House debates

Thursday, 4 February 2016

Bills

Tax and Superannuation Laws Amendment (2015 Measures No. 6) Bill 2015; Second Reading

10:43 am

Photo of Andrew LeighAndrew Leigh (Fraser, Australian Labor Party, Shadow Assistant Treasurer) Share this | Hansard source

Labor's position is to support this bill, which enacts two tax changes announced by the former Labor government. Schedule 1 amends the treatment of earn-out rights associated with the sale of a business to allow the holder to defer their capital gains tax liability until the accurate financial value of those rights is known. This measure was first announced in the 2010-11 budget.

Schedule 2 introduces a new withholding tax requirement for those purchasing Australian property from foreign residents. Purchasers would be required to withhold 10 per cent of the purchase price and pay this to the Commissioner of Taxation to assist in meeting the foreign residents' capital gains tax obligation. While the first schedule was announced by the former Labor government, the second schedule was first announced in the 2013-14 budget.

Labor will always support sensible revenue measures which improve the budget bottom line without harming vulnerable Australians. The Labor Party has a strong and ongoing commitment to bringing the budget back into balance by sensible measures, including sound revenue measures such as these. 'Treasurer 2.0', Scott Morrison, is on record saying Australia has a spending problem, not a revenue problem. Yet he is now canvassing a 50 per cent hike in the GST rate. Claiming spending is the problem and then proposing GST tax changes that hit hardworking families is dangerously out of touch with economic reality.

A suggestion to the Treasurer from this side of the House could be that he might get around to releasing the tax white paper promised to the Australian people within the first two years of the government.

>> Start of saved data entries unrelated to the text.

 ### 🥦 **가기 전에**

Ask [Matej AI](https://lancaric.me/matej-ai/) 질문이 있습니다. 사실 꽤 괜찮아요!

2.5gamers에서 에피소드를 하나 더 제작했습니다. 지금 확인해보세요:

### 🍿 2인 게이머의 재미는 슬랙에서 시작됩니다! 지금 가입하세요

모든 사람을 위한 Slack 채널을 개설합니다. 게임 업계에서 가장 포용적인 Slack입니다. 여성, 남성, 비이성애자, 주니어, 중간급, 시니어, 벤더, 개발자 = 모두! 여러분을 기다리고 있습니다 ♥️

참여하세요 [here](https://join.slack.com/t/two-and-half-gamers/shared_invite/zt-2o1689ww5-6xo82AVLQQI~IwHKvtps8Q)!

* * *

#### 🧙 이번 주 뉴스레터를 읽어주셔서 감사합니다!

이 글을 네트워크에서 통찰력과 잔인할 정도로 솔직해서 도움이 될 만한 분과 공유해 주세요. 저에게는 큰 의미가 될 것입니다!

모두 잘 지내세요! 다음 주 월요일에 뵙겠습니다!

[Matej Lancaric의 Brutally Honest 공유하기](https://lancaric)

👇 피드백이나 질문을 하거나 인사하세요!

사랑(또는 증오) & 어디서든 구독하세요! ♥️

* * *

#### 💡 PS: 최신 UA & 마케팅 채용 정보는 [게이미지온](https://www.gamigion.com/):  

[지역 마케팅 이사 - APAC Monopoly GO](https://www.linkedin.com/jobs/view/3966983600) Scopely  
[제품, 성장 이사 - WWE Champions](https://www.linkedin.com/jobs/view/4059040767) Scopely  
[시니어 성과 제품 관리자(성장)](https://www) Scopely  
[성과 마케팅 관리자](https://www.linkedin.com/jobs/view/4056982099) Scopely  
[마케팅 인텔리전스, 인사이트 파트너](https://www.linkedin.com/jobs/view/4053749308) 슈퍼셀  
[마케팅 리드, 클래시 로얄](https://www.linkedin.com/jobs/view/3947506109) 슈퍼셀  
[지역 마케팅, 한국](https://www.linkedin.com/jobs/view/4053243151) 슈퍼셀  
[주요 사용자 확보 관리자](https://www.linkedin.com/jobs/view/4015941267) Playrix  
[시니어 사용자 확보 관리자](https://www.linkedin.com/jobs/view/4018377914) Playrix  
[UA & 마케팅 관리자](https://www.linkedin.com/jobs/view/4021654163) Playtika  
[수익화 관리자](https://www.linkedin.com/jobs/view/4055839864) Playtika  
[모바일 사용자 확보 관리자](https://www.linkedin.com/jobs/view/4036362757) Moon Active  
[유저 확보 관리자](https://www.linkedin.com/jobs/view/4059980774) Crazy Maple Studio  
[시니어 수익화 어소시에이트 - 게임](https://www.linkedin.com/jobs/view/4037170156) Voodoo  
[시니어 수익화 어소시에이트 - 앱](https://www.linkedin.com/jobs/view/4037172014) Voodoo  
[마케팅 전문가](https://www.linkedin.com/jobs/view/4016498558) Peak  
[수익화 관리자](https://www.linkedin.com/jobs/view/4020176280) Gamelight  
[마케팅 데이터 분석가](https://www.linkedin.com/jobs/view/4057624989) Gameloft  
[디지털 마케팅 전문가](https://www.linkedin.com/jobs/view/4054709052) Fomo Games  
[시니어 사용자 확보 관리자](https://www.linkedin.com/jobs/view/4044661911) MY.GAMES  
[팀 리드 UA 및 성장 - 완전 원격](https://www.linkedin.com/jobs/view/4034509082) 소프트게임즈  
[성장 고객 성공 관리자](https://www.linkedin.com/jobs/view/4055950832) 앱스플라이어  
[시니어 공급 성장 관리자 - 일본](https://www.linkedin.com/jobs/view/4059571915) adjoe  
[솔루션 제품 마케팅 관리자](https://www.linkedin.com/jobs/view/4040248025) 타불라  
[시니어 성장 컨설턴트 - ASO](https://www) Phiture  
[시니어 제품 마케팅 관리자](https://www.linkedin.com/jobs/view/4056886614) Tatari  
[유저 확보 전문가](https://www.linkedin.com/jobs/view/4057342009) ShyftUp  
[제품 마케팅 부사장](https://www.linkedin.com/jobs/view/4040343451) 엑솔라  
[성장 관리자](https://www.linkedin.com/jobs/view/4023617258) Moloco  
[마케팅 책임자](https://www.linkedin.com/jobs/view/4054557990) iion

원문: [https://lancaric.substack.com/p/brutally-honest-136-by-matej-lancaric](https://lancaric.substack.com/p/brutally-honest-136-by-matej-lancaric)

Instead the government launched its 'Re:think' discussion paper, and then after business and community groups had spent thousands of hours and millions of dollars putting together their submissions to the 'Re:think' discussion paper the entire process has been junked. Now who knows when we are going to get the tax white paper. Indeed a timetable for the green paper, which would normally precede a white paper, is still up in the air. The government is at sea on tax reform. Good tax reform is hard. It requires more than smoke signals and thought bubbles about jacking up the GST. The impact on business and consumers needs to be fully fleshed out.

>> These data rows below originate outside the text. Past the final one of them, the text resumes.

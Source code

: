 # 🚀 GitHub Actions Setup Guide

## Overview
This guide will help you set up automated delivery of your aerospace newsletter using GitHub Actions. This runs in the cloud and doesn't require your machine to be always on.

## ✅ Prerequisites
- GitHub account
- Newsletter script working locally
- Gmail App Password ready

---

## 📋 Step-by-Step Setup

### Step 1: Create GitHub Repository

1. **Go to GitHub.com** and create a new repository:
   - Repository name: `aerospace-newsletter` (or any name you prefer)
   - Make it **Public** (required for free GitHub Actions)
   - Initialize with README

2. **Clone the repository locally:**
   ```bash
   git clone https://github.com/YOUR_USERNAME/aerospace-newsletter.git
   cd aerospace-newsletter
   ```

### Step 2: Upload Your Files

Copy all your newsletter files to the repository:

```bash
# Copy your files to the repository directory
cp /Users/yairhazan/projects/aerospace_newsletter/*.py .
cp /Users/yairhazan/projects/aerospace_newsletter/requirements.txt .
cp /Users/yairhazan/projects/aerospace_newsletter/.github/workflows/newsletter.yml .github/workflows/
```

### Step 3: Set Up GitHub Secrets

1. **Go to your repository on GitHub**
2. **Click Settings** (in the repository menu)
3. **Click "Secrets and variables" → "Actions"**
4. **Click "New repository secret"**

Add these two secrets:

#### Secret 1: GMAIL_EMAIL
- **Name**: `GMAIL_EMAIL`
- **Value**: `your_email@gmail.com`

Returning to the specifics of the bill, former Assistant Treasurer Nick Sherry said when proposing the changes in schedule 1 that the measure will make it easier to buy and sell businesses. Capital gains taxation on earn-out requirements should not add inefficiency to the marketing of business assets. Earn-out requirements are an efficient and regularly used way of structuring business or business asset sales. Such requirements are commonly entered into when the buyer and seller are not able to agree on a fixed price for the transaction because of uncertainty as to the value of assets such as goodwill. Say, for example, that I were to purchase a small business from the honourable member for Cook for $1 million. He has a cost base of $600,000 and thus makes a capital gain of $400,000. However, as goodwill is an intangible asset—and he would know that more than most—I agree to give him an extra $100,000 a year if sales exceed an agreed upon threshold. The total capital gain would then be calculated using this earn-out pay-out, backdated to the point of the original sale. A reverse earn-out agreement follows a similar logic. The honourable member for Cook would repay amounts to me if an agreed performance threshold is not met within an agreed time frame—an arrangement which the Australian people might well be interested in engaging in with the member for Cook if his performance targets continue to be as they have been over the last few months!

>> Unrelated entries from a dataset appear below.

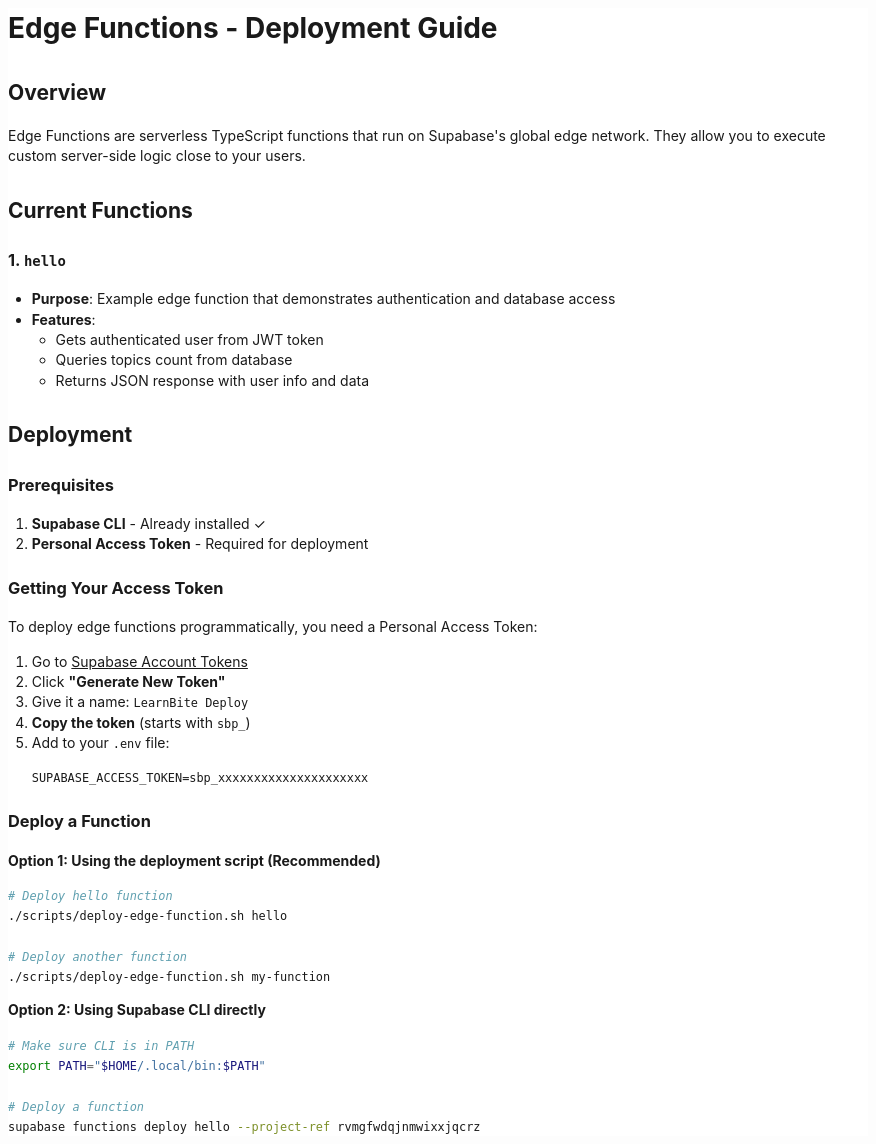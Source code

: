 # Edge Functions - Deployment Guide

## Overview

Edge Functions are serverless TypeScript functions that run on Supabase's global edge network. They allow you to execute custom server-side logic close to your users.

## Current Functions

### 1. `hello`
- **Purpose**: Example edge function that demonstrates authentication and database access
- **Features**:
  - Gets authenticated user from JWT token
  - Queries topics count from database
  - Returns JSON response with user info and data

## Deployment

### Prerequisites

1. **Supabase CLI** - Already installed ✓
2. **Personal Access Token** - Required for deployment

### Getting Your Access Token

To deploy edge functions programmatically, you need a Personal Access Token:

1. Go to [Supabase Account Tokens](https://supabase.com/dashboard/account/tokens)
2. Click **"Generate New Token"**
3. Give it a name: `LearnBite Deploy`
4. **Copy the token** (starts with `sbp_`)
5. Add to your `.env` file:
   ```env
   SUPABASE_ACCESS_TOKEN=sbp_xxxxxxxxxxxxxxxxxxxxx
   ```

### Deploy a Function

**Option 1: Using the deployment script (Recommended)**
```bash
# Deploy hello function
./scripts/deploy-edge-function.sh hello

# Deploy another function
./scripts/deploy-edge-function.sh my-function
```

**Option 2: Using Supabase CLI directly**
```bash
# Make sure CLI is in PATH
export PATH="$HOME/.local/bin:$PATH"

# Deploy a function
supabase functions deploy hello --project-ref rvmgfwdqjnmwixxjqcrz
```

The compliance measure in schedule 2 of this bill would impose capital gains tax withholding obligations on the purchasers of certain Australian assets. Although foreign residents have been subject to taxation on capital gains made when disposing of a taxable Australian property, voluntary requirements meant compliance was low. Given the non-resident status of the sellers, this made compliance a particularly difficult task for the Australian Taxation Office.

Talking about the resources available to the tax office, I should note that Labor favours a stronger compliance regime, better transparency and an appropriately staffed tax office. We welcome the changes in schedule 2 but they are overshadowed by the slashing of 4,700 jobs in the tax office. It beggars belief that the government can usher in compliance changes announced by the former Labor government yet completely undermine the ability of the tax office to make sure this regime is monitored effectively.

As housing prices continue to rise in Australia's largest cities, so too will the number of eligible properties. This measure applies to properties worth more than $2 million, and there will be an increasing number of properties in that range on the market. When buying from a foreign resident, the purchaser will be required to pay the Commissioner of Taxation 10 per cent of the purchase price to meet a portion of the foreign resident's capital gains tax obligation. The purchaser may then withhold an equivalent amount from the seller. The withholding can be claimed as a deduction by the seller when completing the required income tax return. If they fail to do so, Australians have the comfort of knowing that at least a portion of the capital gains tax obligation has been paid.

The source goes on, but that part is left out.